Top her with a 5.5-22x56 NXS and ROCK ON!!

HELP!! I'm feeling weak right now!!

I guess I should put the link on here: http://www.kampfeldcustom.com/index_003.htm


----------



## Savage260 (Oct 21, 2007)

WOW!!!! That is nice! Way out of my league though.


----------



## rolly (Jul 30, 2007)

I like it to, but I don't have enough blood to donate to make it happen. Freakin sweet though.. :beer:


----------



## huntin1 (Nov 14, 2003)

Kinda ugly looking.  You should probably seek professional help.

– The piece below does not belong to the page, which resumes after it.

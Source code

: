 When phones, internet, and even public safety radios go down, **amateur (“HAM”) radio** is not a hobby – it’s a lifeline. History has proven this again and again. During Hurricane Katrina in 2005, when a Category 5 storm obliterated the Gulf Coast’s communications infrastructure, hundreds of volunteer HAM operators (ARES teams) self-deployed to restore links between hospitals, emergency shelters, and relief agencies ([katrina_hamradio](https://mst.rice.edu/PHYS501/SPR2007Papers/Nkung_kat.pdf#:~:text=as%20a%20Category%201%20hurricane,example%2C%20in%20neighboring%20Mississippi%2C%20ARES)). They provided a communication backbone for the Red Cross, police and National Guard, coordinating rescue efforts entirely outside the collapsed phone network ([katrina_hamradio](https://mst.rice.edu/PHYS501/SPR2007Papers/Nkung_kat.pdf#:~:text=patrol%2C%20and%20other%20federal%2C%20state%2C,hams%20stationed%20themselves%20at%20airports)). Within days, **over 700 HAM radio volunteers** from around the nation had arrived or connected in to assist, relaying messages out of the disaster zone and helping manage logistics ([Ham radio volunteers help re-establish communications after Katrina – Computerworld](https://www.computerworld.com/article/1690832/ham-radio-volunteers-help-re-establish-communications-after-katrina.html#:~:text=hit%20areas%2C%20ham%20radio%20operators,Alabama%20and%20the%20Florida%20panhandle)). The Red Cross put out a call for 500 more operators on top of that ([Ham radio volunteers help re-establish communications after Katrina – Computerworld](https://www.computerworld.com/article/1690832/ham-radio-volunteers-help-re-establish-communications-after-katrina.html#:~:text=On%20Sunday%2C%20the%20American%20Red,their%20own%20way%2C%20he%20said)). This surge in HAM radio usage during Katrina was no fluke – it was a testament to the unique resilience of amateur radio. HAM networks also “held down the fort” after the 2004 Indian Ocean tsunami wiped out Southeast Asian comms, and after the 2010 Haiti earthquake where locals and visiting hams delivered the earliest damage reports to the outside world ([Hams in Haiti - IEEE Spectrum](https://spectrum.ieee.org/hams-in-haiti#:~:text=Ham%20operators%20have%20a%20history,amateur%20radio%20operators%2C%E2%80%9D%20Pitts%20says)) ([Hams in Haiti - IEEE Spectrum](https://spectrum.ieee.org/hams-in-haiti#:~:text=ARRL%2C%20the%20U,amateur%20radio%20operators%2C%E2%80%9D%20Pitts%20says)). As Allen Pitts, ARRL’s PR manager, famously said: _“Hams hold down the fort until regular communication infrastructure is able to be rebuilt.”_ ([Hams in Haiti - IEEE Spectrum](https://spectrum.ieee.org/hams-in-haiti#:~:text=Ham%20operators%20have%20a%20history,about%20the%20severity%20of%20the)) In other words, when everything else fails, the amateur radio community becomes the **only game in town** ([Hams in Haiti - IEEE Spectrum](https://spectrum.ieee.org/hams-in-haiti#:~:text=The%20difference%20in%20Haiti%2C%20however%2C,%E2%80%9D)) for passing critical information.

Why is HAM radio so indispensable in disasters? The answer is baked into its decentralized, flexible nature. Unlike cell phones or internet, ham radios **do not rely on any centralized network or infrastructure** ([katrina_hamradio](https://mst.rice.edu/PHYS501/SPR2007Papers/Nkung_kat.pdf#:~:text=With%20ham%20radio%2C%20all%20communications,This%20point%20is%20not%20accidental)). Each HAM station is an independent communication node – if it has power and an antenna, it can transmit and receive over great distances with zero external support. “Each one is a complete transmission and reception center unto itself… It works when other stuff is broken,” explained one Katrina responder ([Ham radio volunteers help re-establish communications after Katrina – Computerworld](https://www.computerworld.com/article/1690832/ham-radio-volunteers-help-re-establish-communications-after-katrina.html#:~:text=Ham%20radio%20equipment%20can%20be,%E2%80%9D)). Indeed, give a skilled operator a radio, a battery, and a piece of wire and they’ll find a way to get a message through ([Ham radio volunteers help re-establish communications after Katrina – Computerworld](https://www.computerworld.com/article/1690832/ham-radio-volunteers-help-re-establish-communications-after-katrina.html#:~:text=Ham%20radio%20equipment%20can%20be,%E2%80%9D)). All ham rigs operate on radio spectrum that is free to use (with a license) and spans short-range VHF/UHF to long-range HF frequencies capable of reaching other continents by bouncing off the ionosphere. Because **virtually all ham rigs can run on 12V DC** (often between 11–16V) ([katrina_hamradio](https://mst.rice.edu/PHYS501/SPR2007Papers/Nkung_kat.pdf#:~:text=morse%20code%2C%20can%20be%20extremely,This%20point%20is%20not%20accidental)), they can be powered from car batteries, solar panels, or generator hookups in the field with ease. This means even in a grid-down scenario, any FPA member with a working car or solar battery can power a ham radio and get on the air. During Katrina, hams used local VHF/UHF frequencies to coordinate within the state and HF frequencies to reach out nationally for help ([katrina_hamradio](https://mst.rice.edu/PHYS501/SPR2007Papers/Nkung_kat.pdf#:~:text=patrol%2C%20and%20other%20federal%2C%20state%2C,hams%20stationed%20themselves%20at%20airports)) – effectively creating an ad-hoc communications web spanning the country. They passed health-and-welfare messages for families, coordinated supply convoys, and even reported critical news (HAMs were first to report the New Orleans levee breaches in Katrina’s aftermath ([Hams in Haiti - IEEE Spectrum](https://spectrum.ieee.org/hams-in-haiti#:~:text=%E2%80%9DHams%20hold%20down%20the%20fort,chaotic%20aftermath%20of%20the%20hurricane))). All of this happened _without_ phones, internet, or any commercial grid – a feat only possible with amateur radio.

Savage 10FP would be way betterer. 8) 

Seriously, nice looking stick, but waaayyyy beyond my means.

huntin1


----------



## R y a n (Apr 4, 2005)

Ballpark cost ? anyone's guess? Or did I miss seeing the price?


----------



## huntin1 (Nov 14, 2003)

I believe you have to furnish your own rifle, there is a price list there that gives you the prices of each thing that you choose to have them do. Adds up real quick.

huntin1


----------



## smk (Apr 30, 2008)

Oh it's out of my league also, that hasn't stopped me yet.

Something in a 6.5x47 Lapua maybe?


----------



## squeeze (Jun 27, 2008)

What's not to like, really?

Customs just warm your heart don't they?


----------